Sleep basically consists of two sections. First is homeostatic process S which runs as long as sleep is needed. Another is circadian process C which is responsible for adjusting threshold between starting and completing point of sleep. This model is essential for examining and defining of sleep deprivation studies (Alhola & Polo-Kantola, 2007).
Many hypotheses have been developed to reveal mechanism behind sleep loss effects regarding cognitive performances. These theories based on briefly two approaches (i) general and (ii) selective. General approaches are proposing that sleep deprivation has general effects on alertness and attention. Other one is related with selective effects on brain structures and cerebral functions (1). Besides, interindividual responses can be included to these approaches (Alhola & Polo-Kantola, 2007).
According to general approaches, cognitive deteriorations is directly correlated with alertness and attention which assessed three different point of views like lapses, slowed responses and wake state instability (Alhola & Polo-Kantola, 2007). Lapses, in other words, short period of time of inattentiveness, are most crucial phenomena in cognitive impairments according to on lapse theory (Alhola & Polo-Kantola, 2007). Even ifcognitive performances are supposed to be steady between lapses measured by EEG activity, it can be slowed down independent from lapses. As a result of these, individual performance during sleep deprivation through vigilance can be declined especially in their duties which require long working hours and routine simple handling (Alhola & Polo-Kantola, 2007). Apart from lapses and slowing response, wake state instability view reflects that fluctuations in alertness and effort can cause decreased performance during sleep deprivation (Alhola & Polo-Kantola, 2007).

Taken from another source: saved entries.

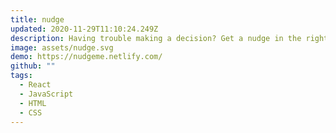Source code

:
 ```yaml
---
title: nudge
updated: 2020-11-29T11:10:24.249Z
description: Having trouble making a decision? Get a nudge in the right direction.
image: assets/nudge.svg
demo: https://nudgeme.netlify.com/
github: ""
tags:
  - React
  - JavaScript
  - HTML
  - CSS
---
```

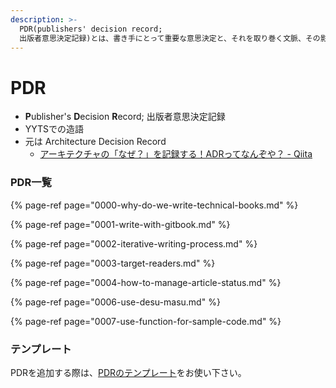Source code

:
 ```yaml
---
description: >-
  PDR(publishers' decision record;
  出版者意思決定記録)とは、書き手にとって重要な意思決定と、それを取り巻く文脈、その影響について記録する文書である。
---
```


# PDR

* **P**ublisher's **D**ecision **R**ecord; 出版者意思決定記録
* YYTSでの造語
* 元は Architecture Decision Record
  * [アーキテクチャの「なぜ？」を記録する！ADRってなんぞや？ - Qiita](https://qiita.com/fuubit/items/dbb22435202acbe48849)

### PDR一覧

{% page-ref page="0000-why-do-we-write-technical-books.md" %}

{% page-ref page="0001-write-with-gitbook.md" %}

{% page-ref page="0002-iterative-writing-process.md" %}

{% page-ref page="0003-target-readers.md" %}

{% page-ref page="0004-how-to-manage-article-status.md" %}

{% page-ref page="0006-use-desu-masu.md" %}

{% page-ref page="0007-use-function-for-sample-code.md" %}



### テンプレート

PDRを追加する際は、[PDRのテンプレート](__pdr-template.md)をお使い下さい。

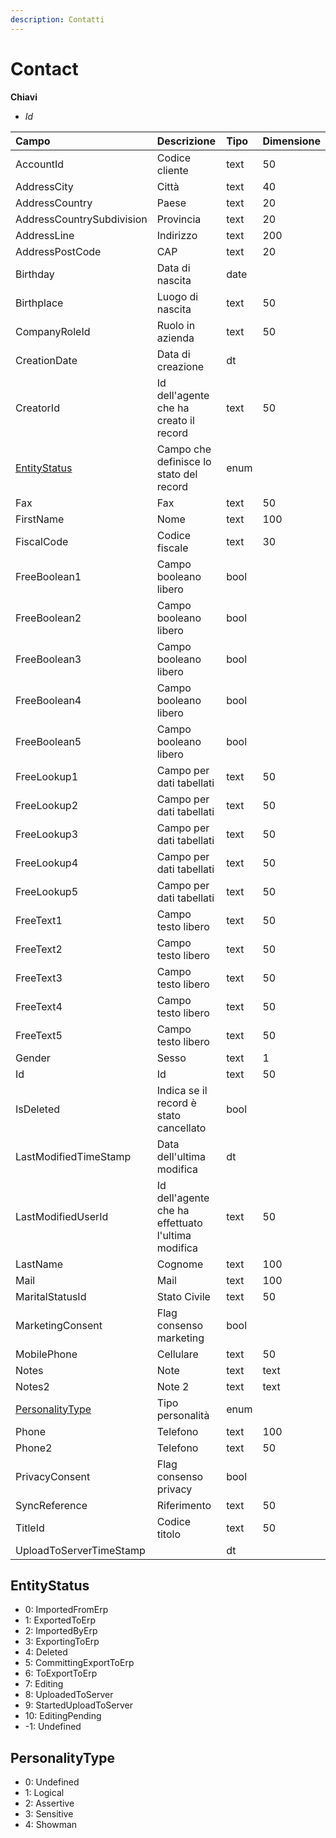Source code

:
 ```yaml
---
description: Contatti
---
```


# Contact

**Chiavi**

* _Id_

| Campo | Descrizione | Tipo | Dimensione |
| :--- | :--- | :--- | :--- |
| AccountId | Codice cliente | text | 50 |
| AddressCity | Città | text | 40 |
| AddressCountry | Paese | text | 20 |
| AddressCountrySubdivision | Provincia | text | 20 |
| AddressLine | Indirizzo | text | 200 |
| AddressPostCode | CAP | text | 20 |
| Birthday | Data di nascita | date |  |
| Birthplace | Luogo di nascita | text | 50 |
| CompanyRoleId | Ruolo in azienda | text | 50 |
| CreationDate | Data di creazione | dt |  |
| CreatorId | Id dell'agente che ha creato il record | text | 50 |
| [EntityStatus](contact.md#entitystatus) | Campo che definisce lo stato del record | enum |  |
| Fax | Fax | text | 50 |
| FirstName | Nome | text | 100 |
| FiscalCode | Codice fiscale | text | 30 |
| FreeBoolean1 | Campo booleano libero | bool |  |
| FreeBoolean2 | Campo booleano libero | bool |  |
| FreeBoolean3 | Campo booleano libero | bool |  |
| FreeBoolean4 | Campo booleano libero | bool |  |
| FreeBoolean5 | Campo booleano libero | bool |  |
| FreeLookup1 | Campo per dati tabellati | text | 50 |
| FreeLookup2 | Campo per dati tabellati | text | 50 |
| FreeLookup3 | Campo per dati tabellati | text | 50 |
| FreeLookup4 | Campo per dati tabellati | text | 50 |
| FreeLookup5 | Campo per dati tabellati | text | 50 |
| FreeText1 | Campo testo libero | text | 50 |
| FreeText2 | Campo testo libero | text | 50 |
| FreeText3 | Campo testo libero | text | 50 |
| FreeText4 | Campo testo libero | text | 50 |
| FreeText5 | Campo testo libero | text | 50 |
| Gender | Sesso | text | 1 |
| Id | Id | text | 50 |
| IsDeleted | Indica se il record è stato cancellato | bool |  |
| LastModifiedTimeStamp | Data dell'ultima modifica | dt |  |
| LastModifiedUserId | Id dell'agente che ha effettuato l'ultima modifica | text | 50 |
| LastName | Cognome | text | 100 |
| Mail | Mail | text | 100 |
| MaritalStatusId | Stato Civile | text | 50 |
| MarketingConsent | Flag consenso marketing | bool |  |
| MobilePhone | Cellulare | text | 50 |
| Notes | Note | text | text |
| Notes2 | Note 2 | text | text |
| [PersonalityType](contact.md#personalitytype) | Tipo personalità | enum |  |
| Phone | Telefono | text | 100 |
| Phone2 | Telefono | text | 50 |
| PrivacyConsent | Flag consenso privacy | bool |  |
| SyncReference | Riferimento | text | 50 |
| TitleId | Codice titolo | text | 50 |
| UploadToServerTimeStamp |  | dt |  |

## EntityStatus

* 0: ImportedFromErp
* 1: ExportedToErp
* 2: ImportedByErp
* 3: ExportingToErp
* 4: Deleted
* 5: CommittingExportToErp
* 6: ToExportToErp
* 7: Editing
* 8: UploadedToServer
* 9: StartedUploadToServer
* 10: EditingPending
* -1: Undefined

## PersonalityType

* 0: Undefined
* 1: Logical
* 2: Assertive
* 3: Sensitive
* 4: Showman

Regarding selective effects, impaired cognitive performance is related with brain functions and assume that sleep deprivation effects prefrontal cortex which is responsible for language, creativity, thinking and other higher functions and finally diminish the cognitive performances. According to this theory, main reason of individual performance is about getting bored during working hours because of simple jobs with long working hours. Several methodologies measure brain functions against sleep deprivation have been developed so far such as functional magnetic resonance imaging and positron emission tomography but higher methods are required not only measure working memory and attentional functions (Alhola & Polo-Kantola, 2007).
Individual sleep duration, length and structure can differ each other. Thus, their response to sleep deprivation can be different and worth a measure this. At this point, trait-based vulnerability against sleep loss can be good marker (Alhola & Polo-Kantola, 2007).

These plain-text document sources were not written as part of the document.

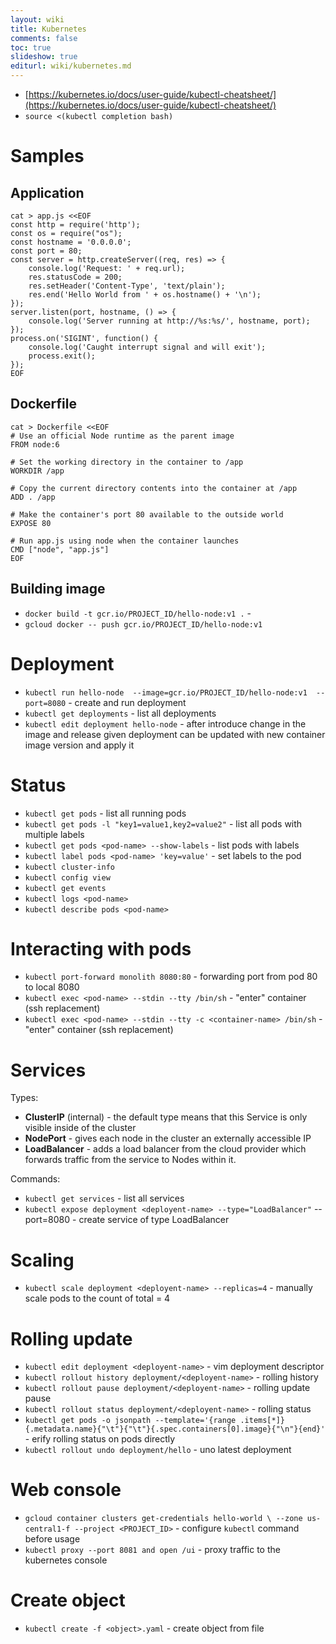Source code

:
 ```yaml
---
layout: wiki
title: Kubernetes
comments: false
toc: true
slideshow: true
editurl: wiki/kubernetes.md
---
```


* [https://kubernetes.io/docs/user-guide/kubectl-cheatsheet/](https://kubernetes.io/docs/user-guide/kubectl-cheatsheet/)
* `source <(kubectl completion bash)`

# Samples

## Application

```
cat > app.js <<EOF
const http = require('http');
const os = require("os");
const hostname = '0.0.0.0';
const port = 80;
const server = http.createServer((req, res) => {
    console.log('Request: ' + req.url);
    res.statusCode = 200;
    res.setHeader('Content-Type', 'text/plain');
    res.end('Hello World from ' + os.hostname() + '\n');
});
server.listen(port, hostname, () => {
    console.log('Server running at http://%s:%s/', hostname, port);
});
process.on('SIGINT', function() {
    console.log('Caught interrupt signal and will exit');
    process.exit();
});
EOF
```

## Dockerfile

```
cat > Dockerfile <<EOF
# Use an official Node runtime as the parent image
FROM node:6

# Set the working directory in the container to /app
WORKDIR /app

# Copy the current directory contents into the container at /app
ADD . /app

# Make the container's port 80 available to the outside world
EXPOSE 80

# Run app.js using node when the container launches
CMD ["node", "app.js"]
EOF
```

## Building image
* `docker build -t gcr.io/PROJECT_ID/hello-node:v1 .` - 
* `gcloud docker -- push gcr.io/PROJECT_ID/hello-node:v1`

# Deployment
* `kubectl run hello-node 
    --image=gcr.io/PROJECT_ID/hello-node:v1 
    --port=8080` - create and run deployment
* `kubectl get deployments` - list all deployments
* `kubectl edit deployment hello-node` - after introduce change in the image and release given deployment can be updated with new container image version and apply it

# Status
* `kubectl get pods` - list all running pods
* `kubectl get pods -l "key1=value1,key2=value2"` - list all pods with multiple labels
* `kubectl get pods <pod-name> --show-labels` - list pods with labels
* `kubectl label pods <pod-name> 'key=value'` - set labels to the pod
* `kubectl cluster-info`
* `kubectl config view`
* `kubectl get events`
* `kubectl logs <pod-name>`
* `kubectl describe pods <pod-name>`

# Interacting with pods
* `kubectl port-forward monolith 8080:80` - forwarding port from pod 80 to local 8080
* `kubectl exec <pod-name> --stdin --tty /bin/sh` - "enter" container (ssh replacement)
* `kubectl exec <pod-name> --stdin --tty -c <container-name> /bin/sh` - "enter" container (ssh replacement)


# Services

Types:
* **ClusterIP** (internal) - the default type means that this Service is only visible inside of the cluster
* **NodePort** - gives each node in the cluster an externally accessible IP
* **LoadBalancer** - adds a load balancer from the cloud provider which forwards traffic from the service to Nodes within it.

Commands:
* `kubectl get services` - list all services
* `kubectl expose deployment <deployent-name> --type="LoadBalancer"` --port=8080 - create service of type LoadBalancer

# Scaling
* `kubectl scale deployment <deployent-name> --replicas=4` - manually scale pods to the count of total = 4

# Rolling update
* `kubectl edit deployment <deployent-name>` - vim deployment descriptor
* `kubectl rollout history deployment/<deployent-name>` - rolling history
* `kubectl rollout pause deployment/<deployent-name>` - rolling update pause
* `kubectl rollout status deployment/<deployent-name>` - rolling status
* `kubectl get pods -o jsonpath --template='{range .items[*]}{.metadata.name}{"\t"}{"\t"}{.spec.containers[0].image}{"\n"}{end}'` - erify rolling status on pods directly
* `kubectl rollout undo deployment/hello` - uno latest deployment


# Web console
* `gcloud container clusters get-credentials hello-world \
    --zone us-central1-f --project <PROJECT_ID>` - configure `kubectl` command before usage
* `kubectl proxy --port 8081 and open /ui` - proxy traffic to the kubernetes console

# Create object
* `kubectl create -f <object>.yaml` - create object from file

Acute Total Sleep and Chronic Partial Sleep Deprivation Regarding Attention and Working Memory
As mentioned before, acute total sleep deprivation has gained attention and attention and working memory are investigating at this point. There are plenty of reasons why these are crucial for sleep deprivation. Considering brain functions, not only attention but also working memory are harmed in inadequate sleep because they are associated with frontal lobes which is not robust against sleep deprivation (Alhola & Polo-Kantola, 2007).
Partial sleep restriction better reflects real life condition than acute total sleep deprivation. If partial and total sleep restriction are allowed to compare, it will be hard because of methodologies among studies especially in applied length of sleep restriction and cognitive points considered (Alhola & Polo-Kantola, 2007).

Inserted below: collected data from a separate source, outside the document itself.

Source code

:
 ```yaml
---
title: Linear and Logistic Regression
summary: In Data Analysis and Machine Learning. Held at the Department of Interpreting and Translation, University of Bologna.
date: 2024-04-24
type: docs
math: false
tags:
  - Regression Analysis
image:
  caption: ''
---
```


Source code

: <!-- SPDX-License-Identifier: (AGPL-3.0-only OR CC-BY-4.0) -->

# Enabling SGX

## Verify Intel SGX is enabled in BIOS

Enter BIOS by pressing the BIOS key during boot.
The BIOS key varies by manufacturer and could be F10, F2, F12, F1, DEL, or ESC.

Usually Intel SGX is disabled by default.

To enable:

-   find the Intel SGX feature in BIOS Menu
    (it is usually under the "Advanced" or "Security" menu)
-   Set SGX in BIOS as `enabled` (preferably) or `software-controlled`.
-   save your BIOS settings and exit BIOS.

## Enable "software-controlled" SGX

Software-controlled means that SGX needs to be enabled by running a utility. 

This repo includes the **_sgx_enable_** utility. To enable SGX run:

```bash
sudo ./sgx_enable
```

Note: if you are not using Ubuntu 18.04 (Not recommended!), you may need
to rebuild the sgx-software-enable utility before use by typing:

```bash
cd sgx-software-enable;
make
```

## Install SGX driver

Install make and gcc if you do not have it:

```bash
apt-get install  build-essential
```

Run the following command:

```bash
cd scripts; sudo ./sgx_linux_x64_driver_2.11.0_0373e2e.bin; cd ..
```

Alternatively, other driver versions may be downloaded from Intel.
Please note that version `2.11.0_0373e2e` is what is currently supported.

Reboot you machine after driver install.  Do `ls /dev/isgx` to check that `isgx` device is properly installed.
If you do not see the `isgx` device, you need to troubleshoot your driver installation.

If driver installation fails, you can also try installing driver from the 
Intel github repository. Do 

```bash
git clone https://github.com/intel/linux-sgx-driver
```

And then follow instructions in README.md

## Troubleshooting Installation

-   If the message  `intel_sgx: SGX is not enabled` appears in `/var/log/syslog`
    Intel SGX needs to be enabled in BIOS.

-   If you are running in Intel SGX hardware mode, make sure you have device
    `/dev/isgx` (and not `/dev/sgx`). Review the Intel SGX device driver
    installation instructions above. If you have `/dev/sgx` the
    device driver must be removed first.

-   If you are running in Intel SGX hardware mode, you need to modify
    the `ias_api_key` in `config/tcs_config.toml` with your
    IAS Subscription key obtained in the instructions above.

Some evidences are still not clear how recovery of cognitive performance occurred after sleep restriction. Some studies proved that if sleep is happened once at least 8 hours, detrimental effects of sleep deprivation on cognitive performance can be destroyed (Alhola & Polo-Kantola, 2007). Besides, recovery durations between acute and chronic sleep deprivation are different from each other so chronic partial restriction may take more much time than acute total restriction (Alhola & Polo-Kantola, 2007). These traits depend on interindividual differences, age, gender as well (Alhola & Polo-Kantola, 2007).
To assess sleep deprivation, as previously mentioned, two models have taken into account. Human subjects are stayed up for 24-72 h for acute total sleep deprivation experiments as their sleeps interrupted regularly during several consecutive nights for chronic partial sleep deprivation (Alhola & Polo-Kantola, 2007).
Psychomotor Vigilance Test is commonly used for working memory and attention evaluation against sleep deprivation. It is highly susceptible test for sleep loss and it gives an information about reaction speed and lapses.
To measuring attention and working memory, some obstacles should be overcome such as small sample size, sleep history of subjects, usage of some stimulants before experiment, neglection of commands, long duration, ineffective signal rates (Alhola & Polo-Kantola, 2007).
Speed and accuracy two essential points in terms of experimental design. Most studies have divergent data and are controversial each other because of tradeoff of speed and accuracy. Unfortunately, it can be pretty hard to combine them equally because they are influenced by age, gender and interindividual responses (Alhola & Polo-Kantola, 2007).
Effects of Age, Gender, Interindividual Differences and Methodology
Age is really crucial parameter in several studies. According to most of studies, older people can better tolerate wakefulness than young people. Based on dividing attention and cognitive performance in several aspects, aging subjects show better performance at least they remained stable than young subjects against sleep deprivation (Alhola & Polo-Kantola, 2007). Because of biased data, the differences between young and aging subjects are still unknown and controversial in terms of performance.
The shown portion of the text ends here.